## THE TASK
From the first line to the last, set down the data exactly as given.

[Data items]
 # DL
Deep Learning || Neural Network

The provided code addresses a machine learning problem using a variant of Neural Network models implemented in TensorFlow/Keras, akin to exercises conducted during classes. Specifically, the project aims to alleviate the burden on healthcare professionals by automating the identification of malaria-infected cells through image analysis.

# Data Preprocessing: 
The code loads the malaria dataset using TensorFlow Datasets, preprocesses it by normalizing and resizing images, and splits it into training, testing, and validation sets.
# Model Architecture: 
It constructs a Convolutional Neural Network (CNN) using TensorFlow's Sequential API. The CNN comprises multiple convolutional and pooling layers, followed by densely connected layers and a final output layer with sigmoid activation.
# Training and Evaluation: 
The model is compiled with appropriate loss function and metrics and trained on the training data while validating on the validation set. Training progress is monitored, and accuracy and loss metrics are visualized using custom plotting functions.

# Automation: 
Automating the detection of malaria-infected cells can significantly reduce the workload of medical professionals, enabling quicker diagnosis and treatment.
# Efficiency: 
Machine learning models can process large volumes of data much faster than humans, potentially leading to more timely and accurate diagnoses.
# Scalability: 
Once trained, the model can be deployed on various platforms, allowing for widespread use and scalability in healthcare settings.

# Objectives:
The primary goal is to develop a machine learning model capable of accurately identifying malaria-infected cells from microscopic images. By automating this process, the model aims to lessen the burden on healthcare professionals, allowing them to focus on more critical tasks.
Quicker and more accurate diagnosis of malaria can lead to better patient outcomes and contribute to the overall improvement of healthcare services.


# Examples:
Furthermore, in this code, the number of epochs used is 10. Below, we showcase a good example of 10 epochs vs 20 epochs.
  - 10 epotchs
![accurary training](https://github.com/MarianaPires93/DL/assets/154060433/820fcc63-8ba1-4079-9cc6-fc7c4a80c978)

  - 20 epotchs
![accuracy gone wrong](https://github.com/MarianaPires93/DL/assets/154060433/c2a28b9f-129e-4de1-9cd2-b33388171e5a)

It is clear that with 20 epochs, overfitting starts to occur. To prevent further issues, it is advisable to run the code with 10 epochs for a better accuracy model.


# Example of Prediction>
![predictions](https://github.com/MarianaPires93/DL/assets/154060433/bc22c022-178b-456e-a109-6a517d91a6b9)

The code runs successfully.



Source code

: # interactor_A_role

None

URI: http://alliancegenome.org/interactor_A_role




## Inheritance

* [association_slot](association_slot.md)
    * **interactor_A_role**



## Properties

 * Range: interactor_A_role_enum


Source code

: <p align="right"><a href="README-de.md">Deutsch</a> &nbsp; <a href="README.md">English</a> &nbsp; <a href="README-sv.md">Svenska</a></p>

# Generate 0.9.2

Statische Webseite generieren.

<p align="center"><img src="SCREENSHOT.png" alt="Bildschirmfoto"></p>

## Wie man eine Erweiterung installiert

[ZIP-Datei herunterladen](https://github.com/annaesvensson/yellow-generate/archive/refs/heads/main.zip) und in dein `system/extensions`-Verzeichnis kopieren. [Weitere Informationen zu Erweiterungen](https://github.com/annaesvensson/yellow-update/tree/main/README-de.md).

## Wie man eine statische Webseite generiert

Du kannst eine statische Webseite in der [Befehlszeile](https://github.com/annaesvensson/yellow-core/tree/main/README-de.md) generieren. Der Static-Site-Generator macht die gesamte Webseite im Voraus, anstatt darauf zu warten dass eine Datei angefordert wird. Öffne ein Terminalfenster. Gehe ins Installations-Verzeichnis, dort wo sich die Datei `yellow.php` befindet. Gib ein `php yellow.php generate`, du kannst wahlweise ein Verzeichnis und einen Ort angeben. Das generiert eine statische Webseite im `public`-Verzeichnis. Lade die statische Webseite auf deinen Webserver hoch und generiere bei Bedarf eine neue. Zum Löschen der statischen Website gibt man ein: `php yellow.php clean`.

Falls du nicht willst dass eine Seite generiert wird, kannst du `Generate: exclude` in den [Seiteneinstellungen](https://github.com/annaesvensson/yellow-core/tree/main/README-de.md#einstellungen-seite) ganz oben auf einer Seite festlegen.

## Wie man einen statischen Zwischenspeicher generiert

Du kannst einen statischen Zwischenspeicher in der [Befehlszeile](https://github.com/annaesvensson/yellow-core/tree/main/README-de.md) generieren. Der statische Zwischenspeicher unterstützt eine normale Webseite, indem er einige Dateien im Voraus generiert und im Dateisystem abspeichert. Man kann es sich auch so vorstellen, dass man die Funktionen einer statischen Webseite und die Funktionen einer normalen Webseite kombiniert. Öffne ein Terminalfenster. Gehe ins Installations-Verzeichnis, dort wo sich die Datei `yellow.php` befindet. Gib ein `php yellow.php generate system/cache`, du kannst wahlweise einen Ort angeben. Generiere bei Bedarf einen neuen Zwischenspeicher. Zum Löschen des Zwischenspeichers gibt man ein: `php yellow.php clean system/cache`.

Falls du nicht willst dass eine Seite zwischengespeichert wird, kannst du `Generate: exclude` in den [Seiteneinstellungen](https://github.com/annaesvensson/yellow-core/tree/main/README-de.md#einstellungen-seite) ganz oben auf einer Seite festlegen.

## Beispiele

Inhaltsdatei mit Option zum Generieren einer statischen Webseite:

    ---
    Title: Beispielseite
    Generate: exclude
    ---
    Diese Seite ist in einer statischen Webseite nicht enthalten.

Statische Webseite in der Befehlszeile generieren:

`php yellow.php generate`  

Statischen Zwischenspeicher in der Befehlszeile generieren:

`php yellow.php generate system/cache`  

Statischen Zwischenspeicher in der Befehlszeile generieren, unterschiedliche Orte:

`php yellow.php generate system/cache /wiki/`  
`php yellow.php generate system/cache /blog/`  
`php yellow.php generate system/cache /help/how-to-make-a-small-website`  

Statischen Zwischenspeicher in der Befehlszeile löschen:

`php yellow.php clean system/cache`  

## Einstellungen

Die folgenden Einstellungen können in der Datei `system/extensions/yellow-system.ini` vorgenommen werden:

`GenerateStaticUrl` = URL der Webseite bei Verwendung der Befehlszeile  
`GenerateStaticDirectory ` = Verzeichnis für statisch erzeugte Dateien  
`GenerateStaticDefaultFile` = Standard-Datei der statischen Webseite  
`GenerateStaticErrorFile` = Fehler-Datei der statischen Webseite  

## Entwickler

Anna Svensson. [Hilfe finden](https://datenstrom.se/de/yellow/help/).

## RESPONSE BELOW
 # DL
Deep Learning || Neural Network

The provided code addresses a machine learning problem using a variant of Neural Network models implemented in TensorFlow/Keras, akin to exercises conducted during classes. Specifically, the project aims to alleviate the burden on healthcare professionals by automating the identification of malaria-infected cells through image analysis.

# Data Preprocessing: 
The code loads the malaria dataset using TensorFlow Datasets, preprocesses it by normalizing and resizing images, and splits it into training, testing, and validation sets.
# Model Architecture: 
It constructs a Convolutional Neural Network (CNN) using TensorFlow's Sequential API. The CNN comprises multiple convolutional and pooling layers, followed by densely connected layers and a final output layer with sigmoid activation.
# Training and Evaluation: 
The model is compiled with appropriate loss function and metrics and trained on the training data while validating on the validation set. Training progress is monitored, and accuracy and loss metrics are visualized using custom plotting functions.

# Automation: 
Automating the detection of malaria-infected cells can significantly reduce the workload of medical professionals, enabling quicker diagnosis and treatment.
# Efficiency: 
Machine learning models can process large volumes of data much faster than humans, potentially leading to more timely and accurate diagnoses.
# Scalability: 
Once trained, the model can be deployed on various platforms, allowing for widespread use and scalability in healthcare settings.

# Objectives:
The primary goal is to develop a machine learning model capable of accurately identifying malaria-infected cells from microscopic images. By automating this process, the model aims to lessen the burden on healthcare professionals, allowing them to focus on more critical tasks.
Quicker and more accurate diagnosis of malaria can lead to better patient outcomes and contribute to the overall improvement of healthcare services.


# Examples:
Furthermore, in this code, the number of epochs used is 10. Below, we showcase a good example of 10 epochs vs 20 epochs.
  - 10 epotchs
![accurary training](https://github.com/MarianaPires93/DL/assets/154060433/820fcc63-8ba1-4079-9cc6-fc7c4a80c978)

  - 20 epotchs
![accuracy gone wrong](https://github.com/MarianaPires93/DL/assets/154060433/c2a28b9f-129e-4de1-9cd2-b33388171e5a)

It is clear that with 20 epochs, overfitting starts to occur. To prevent further issues, it is advisable to run the code with 10 epochs for a better accuracy model.


# Example of Prediction>
![predictions](https://github.com/MarianaPires93/DL/assets/154060433/bc22c022-178b-456e-a109-6a517d91a6b9)

The code runs successfully.



Source code

: # interactor_A_role

None

URI: http://alliancegenome.org/interactor_A_role




## Inheritance

* [association_slot](association_slot.md)
    * **interactor_A_role**



## Properties

 * Range: interactor_A_role_enum


Source code

: <p align="right"><a href="README-de.md">Deutsch</a> &nbsp; <a href="README.md">English</a> &nbsp; <a href="README-sv.md">Svenska</a></p>

# Generate 0.9.2

Statische Webseite generieren.

<p align="center"><img src="SCREENSHOT.png" alt="Bildschirmfoto"></p>

## Wie man eine Erweiterung installiert

[ZIP-Datei herunterladen](https://github.com/annaesvensson/yellow-generate/archive/refs/heads/main.zip) und in dein `system/extensions`-Verzeichnis kopieren. [Weitere Informationen zu Erweiterungen](https://github.com/annaesvensson/yellow-update/tree/main/README-de.md).

## Wie man eine statische Webseite generiert

Du kannst eine statische Webseite in der [Befehlszeile](https://github.com/annaesvensson/yellow-core/tree/main/README-de.md) generieren. Der Static-Site-Generator macht die gesamte Webseite im Voraus, anstatt darauf zu warten dass eine Datei angefordert wird. Öffne ein Terminalfenster. Gehe ins Installations-Verzeichnis, dort wo sich die Datei `yellow.php` befindet. Gib ein `php yellow.php generate`, du kannst wahlweise ein Verzeichnis und einen Ort angeben. Das generiert eine statische Webseite im `public`-Verzeichnis. Lade die statische Webseite auf deinen Webserver hoch und generiere bei Bedarf eine neue. Zum Löschen der statischen Website gibt man ein: `php yellow.php clean`.

Falls du nicht willst dass eine Seite generiert wird, kannst du `Generate: exclude` in den [Seiteneinstellungen](https://github.com/annaesvensson/yellow-core/tree/main/README-de.md#einstellungen-seite) ganz oben auf einer Seite festlegen.

## Wie man einen statischen Zwischenspeicher generiert

Du kannst einen statischen Zwischenspeicher in der [Befehlszeile](https://github.com/annaesvensson/yellow-core/tree/main/README-de.md) generieren. Der statische Zwischenspeicher unterstützt eine normale Webseite, indem er einige Dateien im Voraus generiert und im Dateisystem abspeichert. Man kann es sich auch so vorstellen, dass man die Funktionen einer statischen Webseite und die Funktionen einer normalen Webseite kombiniert. Öffne ein Terminalfenster. Gehe ins Installations-Verzeichnis, dort wo sich die Datei `yellow.php` befindet. Gib ein `php yellow.php generate system/cache`, du kannst wahlweise einen Ort angeben. Generiere bei Bedarf einen neuen Zwischenspeicher. Zum Löschen des Zwischenspeichers gibt man ein: `php yellow.php clean system/cache`.

Falls du nicht willst dass eine Seite zwischengespeichert wird, kannst du `Generate: exclude` in den [Seiteneinstellungen](https://github.com/annaesvensson/yellow-core/tree/main/README-de.md#einstellungen-seite) ganz oben auf einer Seite festlegen.

## Beispiele

Inhaltsdatei mit Option zum Generieren einer statischen Webseite:

    ---
    Title: Beispielseite
    Generate: exclude
    ---
    Diese Seite ist in einer statischen Webseite nicht enthalten.

Statische Webseite in der Befehlszeile generieren:

`php yellow.php generate`  

Statischen Zwischenspeicher in der Befehlszeile generieren:

`php yellow.php generate system/cache`  

Statischen Zwischenspeicher in der Befehlszeile generieren, unterschiedliche Orte:

`php yellow.php generate system/cache /wiki/`  
`php yellow.php generate system/cache /blog/`  
`php yellow.php generate system/cache /help/how-to-make-a-small-website`  

Statischen Zwischenspeicher in der Befehlszeile löschen:

`php yellow.php clean system/cache`  

## Einstellungen

Die folgenden Einstellungen können in der Datei `system/extensions/yellow-system.ini` vorgenommen werden:

`GenerateStaticUrl` = URL der Webseite bei Verwendung der Befehlszeile  
`GenerateStaticDirectory ` = Verzeichnis für statisch erzeugte Dateien  
`GenerateStaticDefaultFile` = Standard-Datei der statischen Webseite  
`GenerateStaticErrorFile` = Fehler-Datei der statischen Webseite  

## Entwickler

Anna Svensson. [Hilfe finden](https://datenstrom.se/de/yellow/help/).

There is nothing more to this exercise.